Affinity purification and catalytic properties of a soluble, Ca2+-independent, diacylglycerol kinase

We used a new procedure that involved selective enzyme binding to lipid vesicles to partially purify a soluble diacylglycerol kinase, then studied the relation between enzyme-vesicle binding and activity in vesicle-based assays. The vesicle-binding procedure required about 2 h, increased the enzyme's specific activity 50-fold with a 50% yield of activity, and combined well with additional purification steps. Studies of the activity of the partially purified diacylglycerol kinase toward vesicle-associated diacylglycerols revealed linear reaction kinetics that reflected enzyme binding to the vesicles; factors known to influence enzyme binding to the vesicles affected enzyme activity only indirectly, not by influencing the diacylglycerol kinase reaction itself.
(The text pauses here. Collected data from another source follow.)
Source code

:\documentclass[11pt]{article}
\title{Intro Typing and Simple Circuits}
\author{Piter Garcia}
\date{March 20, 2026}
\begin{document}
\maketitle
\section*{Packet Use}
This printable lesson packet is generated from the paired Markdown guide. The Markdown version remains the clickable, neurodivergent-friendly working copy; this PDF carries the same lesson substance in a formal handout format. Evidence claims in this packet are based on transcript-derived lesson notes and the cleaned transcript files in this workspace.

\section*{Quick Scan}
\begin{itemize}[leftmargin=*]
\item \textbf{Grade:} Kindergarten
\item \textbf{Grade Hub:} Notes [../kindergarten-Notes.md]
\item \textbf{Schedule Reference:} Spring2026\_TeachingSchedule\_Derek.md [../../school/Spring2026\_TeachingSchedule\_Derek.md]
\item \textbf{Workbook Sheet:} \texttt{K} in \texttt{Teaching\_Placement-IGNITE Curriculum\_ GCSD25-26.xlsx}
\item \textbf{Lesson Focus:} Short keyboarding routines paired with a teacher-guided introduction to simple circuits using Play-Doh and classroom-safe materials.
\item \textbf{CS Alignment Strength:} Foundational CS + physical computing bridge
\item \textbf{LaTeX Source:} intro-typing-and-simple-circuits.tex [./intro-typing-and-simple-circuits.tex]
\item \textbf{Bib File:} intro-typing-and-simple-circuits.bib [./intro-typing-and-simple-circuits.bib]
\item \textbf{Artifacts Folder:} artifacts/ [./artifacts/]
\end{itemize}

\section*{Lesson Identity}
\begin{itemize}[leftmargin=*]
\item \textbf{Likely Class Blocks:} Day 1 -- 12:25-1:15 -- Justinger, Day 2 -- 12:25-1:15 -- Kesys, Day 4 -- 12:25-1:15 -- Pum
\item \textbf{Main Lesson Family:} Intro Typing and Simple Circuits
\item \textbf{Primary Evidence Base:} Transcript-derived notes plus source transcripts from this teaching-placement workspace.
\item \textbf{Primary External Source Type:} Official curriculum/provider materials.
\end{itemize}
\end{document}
On the other hand, special incubation experiments that caused both substrate depletion in vesicles and enzyme stalling provided evidence that the diacylglycerol kinase could desorb from these vesicles, adsorb to freshly added, substrate-containing vesicles, and resume catalysis of phosphorylation reactions. The molecular basis for this enzyme-vesicle "hopping" behavior remains to be clarified. But enzyme-catalyzed conversion of diacylglycerol to phosphatidic acid may not have been a contributing factor because separate, enzyme-vesicle binding experiments showed that the enzyme had only a marginally higher affinity for diacylglycerol-containing vesicles than it did for vesicles that contained comparable amounts of phosphatidic acid. The combined results of our experiments suggest that the linear rates of diacylglycerol phosphorylation observed in standard assays with diacylglycerol-containing vesicles may have been combined functions of both the rate of enzyme hopping among vesicles and the rate of diacylglycerol phosphorylation by enzyme that was bound transiently on substrate-containing vesicles.